Hij sloot zijn ogen en verduisterde zijn koepel en dreef op zijn gemak rond in de warme geurige kuip. Versplinterde, fragmentarische gevoelens van onrust kwamen in hem op.

…gewrichten te hebben die zich niet gedragen zoals menselijke gewrichten…

…zich veracht te voelen, door de mensheid verworpen…

…kinderloos moederschap…

…felle pijnscheuten, fel als de lichtgevende zwammen die hun gele gloed op de muren van zijn kantoor werpen…

…de smart van het lichaam en de smart van de ziel…

…alleen!

…onrein!

Chalk hijgde alsof er zwakstroom op zijn lichaam stond. Een vinger richtte zich in een vreemde hoek ten opzichte van zijn hand op en bleef even zo staan. Een hond met kwijlende kaken sprong door zijn voorhoofd. Onder de vleeskwabben op zijn borst spanden en ontspanden de dikke spierbundels zich met ritmische bewegingen.

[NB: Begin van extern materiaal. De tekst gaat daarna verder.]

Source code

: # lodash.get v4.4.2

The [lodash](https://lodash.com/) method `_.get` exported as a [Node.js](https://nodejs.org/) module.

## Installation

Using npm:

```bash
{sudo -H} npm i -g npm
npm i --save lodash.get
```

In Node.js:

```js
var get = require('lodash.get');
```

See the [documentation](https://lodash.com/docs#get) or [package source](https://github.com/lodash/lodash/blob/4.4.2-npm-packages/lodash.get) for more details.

…bezoek van demonen in hun slaap…

…een woud van starende ogen, gluiperig en glinsterend…

…een wereld van droogte… doorns… doorns…

…het krassen en ritselen van vreemde beesten in de muren… verdorring van de ziel… alle poëzie tot stof, alle lust tot roest…

…stenen ogen naar het universum opgeheven… en het universum kijkt terug…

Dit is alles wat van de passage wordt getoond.